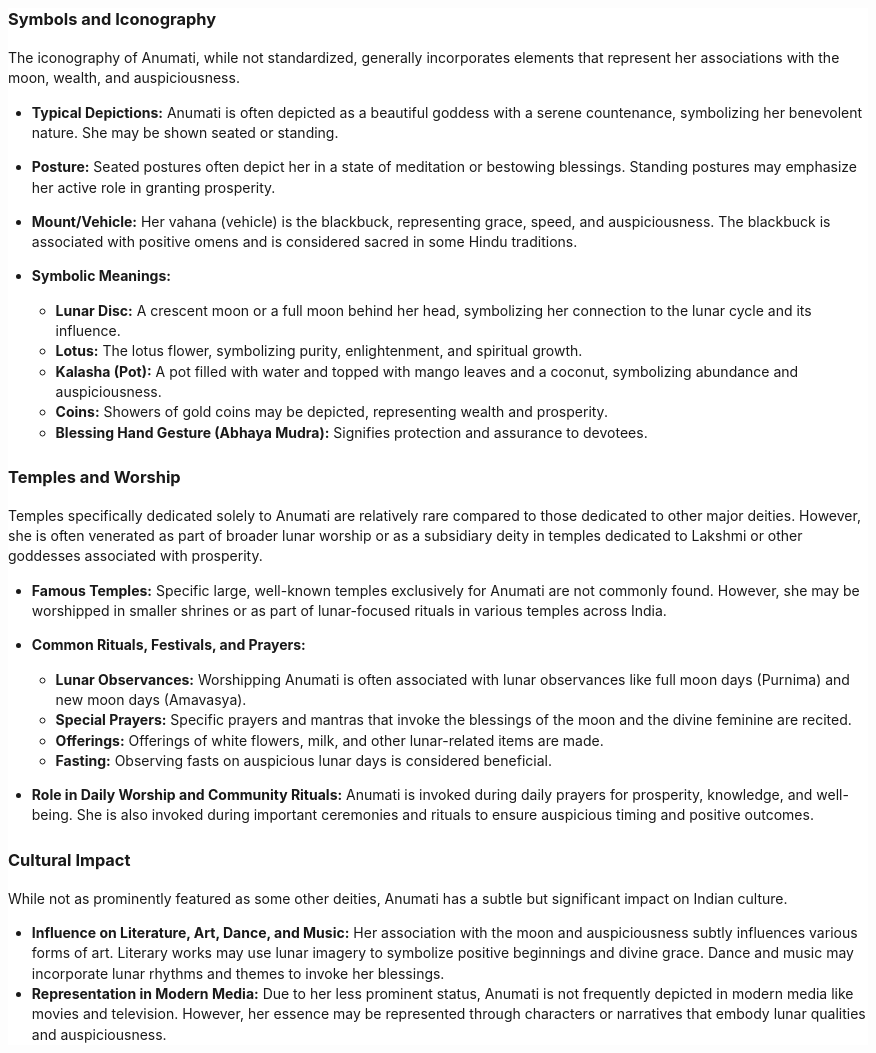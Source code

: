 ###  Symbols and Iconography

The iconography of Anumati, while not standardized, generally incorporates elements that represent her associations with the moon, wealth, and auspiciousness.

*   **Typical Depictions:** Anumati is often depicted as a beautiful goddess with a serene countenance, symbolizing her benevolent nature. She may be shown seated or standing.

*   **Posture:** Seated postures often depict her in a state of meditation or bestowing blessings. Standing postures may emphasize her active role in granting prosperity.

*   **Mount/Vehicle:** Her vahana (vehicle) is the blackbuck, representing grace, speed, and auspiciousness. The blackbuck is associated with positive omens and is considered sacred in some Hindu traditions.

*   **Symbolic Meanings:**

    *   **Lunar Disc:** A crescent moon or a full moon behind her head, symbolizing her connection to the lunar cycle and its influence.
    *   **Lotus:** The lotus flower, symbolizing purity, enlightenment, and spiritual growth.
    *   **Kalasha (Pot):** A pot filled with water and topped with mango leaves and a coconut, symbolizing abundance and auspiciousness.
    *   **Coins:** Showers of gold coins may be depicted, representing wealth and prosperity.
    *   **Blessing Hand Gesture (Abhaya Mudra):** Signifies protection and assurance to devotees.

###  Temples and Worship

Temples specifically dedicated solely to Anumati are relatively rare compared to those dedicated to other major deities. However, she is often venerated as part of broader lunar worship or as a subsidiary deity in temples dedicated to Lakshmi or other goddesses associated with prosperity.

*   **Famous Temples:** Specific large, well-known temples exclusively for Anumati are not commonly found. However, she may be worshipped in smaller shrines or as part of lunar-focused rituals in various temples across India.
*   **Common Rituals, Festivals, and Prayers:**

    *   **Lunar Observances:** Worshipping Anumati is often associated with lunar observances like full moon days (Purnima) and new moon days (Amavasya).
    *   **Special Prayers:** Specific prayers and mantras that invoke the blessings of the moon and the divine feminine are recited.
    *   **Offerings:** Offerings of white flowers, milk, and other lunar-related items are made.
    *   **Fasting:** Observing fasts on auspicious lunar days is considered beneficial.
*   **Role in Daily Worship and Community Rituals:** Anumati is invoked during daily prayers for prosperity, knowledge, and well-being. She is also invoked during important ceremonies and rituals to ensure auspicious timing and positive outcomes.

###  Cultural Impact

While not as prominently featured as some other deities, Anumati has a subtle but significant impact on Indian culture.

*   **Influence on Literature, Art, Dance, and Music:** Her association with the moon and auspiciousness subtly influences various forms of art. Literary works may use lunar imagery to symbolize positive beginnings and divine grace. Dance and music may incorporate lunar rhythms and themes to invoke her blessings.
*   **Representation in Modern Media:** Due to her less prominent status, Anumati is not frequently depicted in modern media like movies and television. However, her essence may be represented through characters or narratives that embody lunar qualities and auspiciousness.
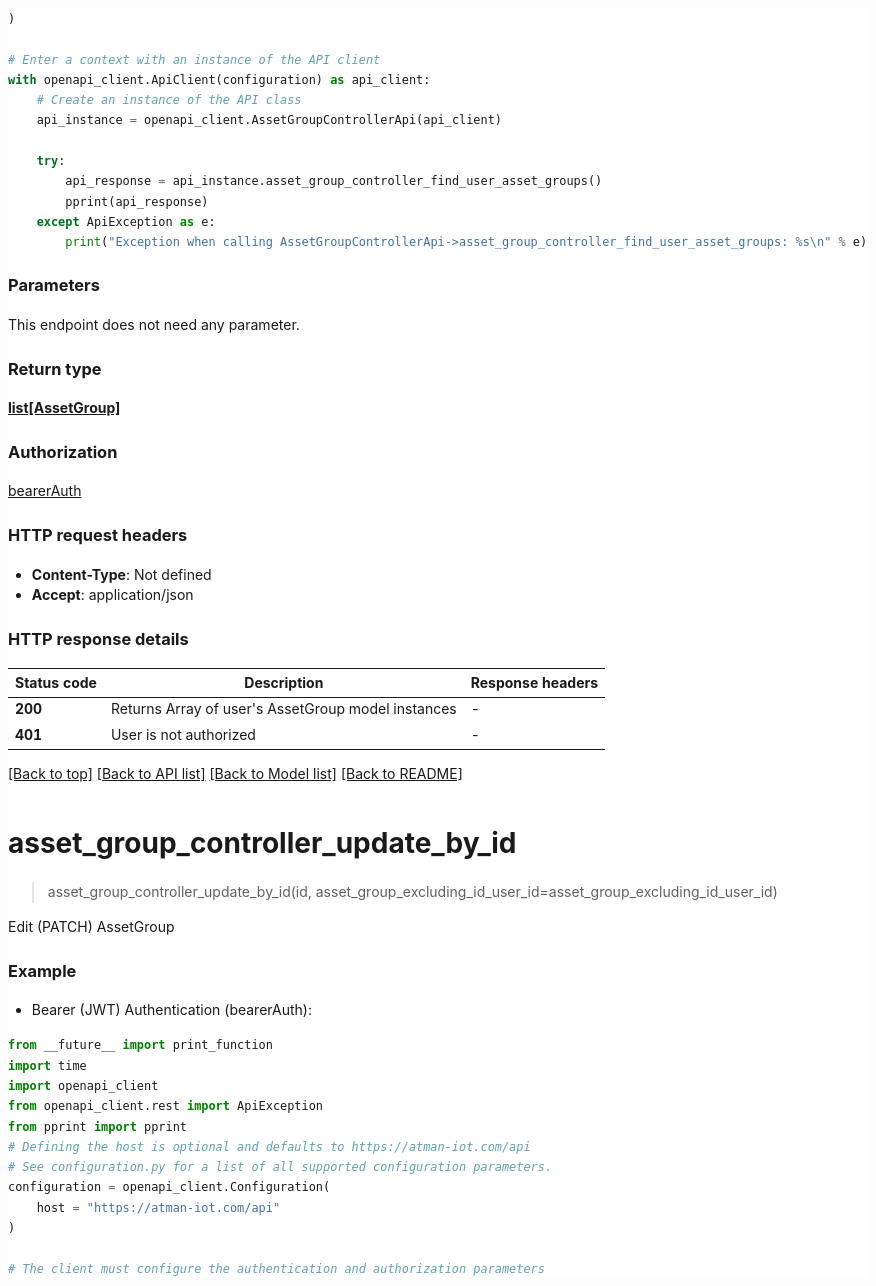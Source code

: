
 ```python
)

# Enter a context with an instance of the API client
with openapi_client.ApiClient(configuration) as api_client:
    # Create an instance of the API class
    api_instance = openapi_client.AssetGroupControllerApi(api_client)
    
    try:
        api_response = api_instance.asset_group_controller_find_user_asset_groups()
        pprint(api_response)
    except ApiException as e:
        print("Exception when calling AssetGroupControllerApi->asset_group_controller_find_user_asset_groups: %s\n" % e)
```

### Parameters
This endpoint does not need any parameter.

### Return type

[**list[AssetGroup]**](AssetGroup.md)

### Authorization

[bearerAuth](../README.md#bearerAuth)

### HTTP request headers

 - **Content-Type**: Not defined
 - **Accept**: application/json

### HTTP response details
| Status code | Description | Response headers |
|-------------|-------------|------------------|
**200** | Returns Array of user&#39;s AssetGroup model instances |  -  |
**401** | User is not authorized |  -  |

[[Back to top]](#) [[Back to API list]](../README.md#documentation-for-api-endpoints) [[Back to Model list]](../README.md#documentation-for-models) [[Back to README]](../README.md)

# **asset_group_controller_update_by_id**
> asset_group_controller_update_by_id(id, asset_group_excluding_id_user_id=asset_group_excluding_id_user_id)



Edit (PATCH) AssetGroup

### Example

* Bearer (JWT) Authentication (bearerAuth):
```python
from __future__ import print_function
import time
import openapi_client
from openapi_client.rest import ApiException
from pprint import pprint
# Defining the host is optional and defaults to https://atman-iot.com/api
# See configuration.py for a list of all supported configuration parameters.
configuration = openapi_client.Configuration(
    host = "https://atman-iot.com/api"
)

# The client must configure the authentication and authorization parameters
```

## WHAT TO DO
Considering only the data above, return the lines in which "prosperity" occurs.

## THE ANSWER
*   **Posture:** Seated postures often depict her in a state of meditation or bestowing blessings. Standing postures may emphasize her active role in granting prosperity.
    *   **Coins:** Showers of gold coins may be depicted, representing wealth and prosperity.
Temples specifically dedicated solely to Anumati are relatively rare compared to those dedicated to other major deities. However, she is often venerated as part of broader lunar worship or as a subsidiary deity in temples dedicated to Lakshmi or other goddesses associated with prosperity.
*   **Role in Daily Worship and Community Rituals:** Anumati is invoked during daily prayers for prosperity, knowledge, and well-being. She is also invoked during important ceremonies and rituals to ensure auspicious timing and positive outcomes.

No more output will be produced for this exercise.